A Country Can't Grow Without Dignity of Labour

January 9, 2026

Let us begin with a question. Do we believe that the work we do deserves more respect than physical or manual labour? Is that belief behind the way we speak to a rickshaw walla, a sanitation worker, or someone who works in our home? If we believe certain kinds of work deserve less respect, we are feeding the very problem that holds the economy back.

As you know, every economy runs on work. All kinds of work. Some people build homes. Some fix machines. Others sweep streets, serve food or run shops. Each of these roles keeps daily life moving. But the strength of an economy depends not just on how much work gets done. It also depends on how that work is treated. It depends on how we treat the people doing the work. It depends on whether we respect them, whether the law protects them, and whether those who benefit from their work see its real worth.
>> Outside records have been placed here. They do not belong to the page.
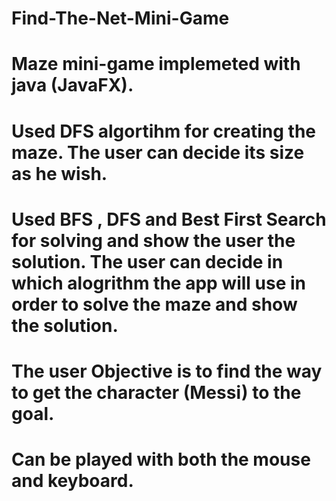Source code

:# Find-The-Net-Mini-Game
# Maze mini-game implemeted with java (JavaFX).
# Used DFS algortihm for creating the maze. The user can decide its size as he wish.
# Used BFS , DFS and Best First Search for solving and show the user the solution. The user can decide in which alogrithm the app will use in order to solve the maze and show the solution.

# The user Objective is to find the way to get the character (Messi) to the goal.
# Can be played with both the mouse and keyboard.
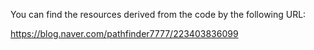 You can find the resources derived from the code by the following URL:


https://blog.naver.com/pathfinder7777/223403836099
In India, some jobs come with automatic respect. Others carry deep social stigma. Isn’t it? This divide has grown out of a long history of caste and class hierarchies, where mental or managerial work was granted higher status, and physical labour was seen as inferior. This value system has lasted across generations. Even today, it influences who gets respected, who gets paid well, and who is encouraged to feel pride in what they do.

Many young people avoid skilled trades like plumbing, tailoring or carpentry, even when there is steady income and strong demand. The work is seen as low, and the people doing it are often treated the same way. Those who take up these jobs face daily humiliation and insecurity. Over time, that drains motivation and leaves little space for building skill or taking pride in the work.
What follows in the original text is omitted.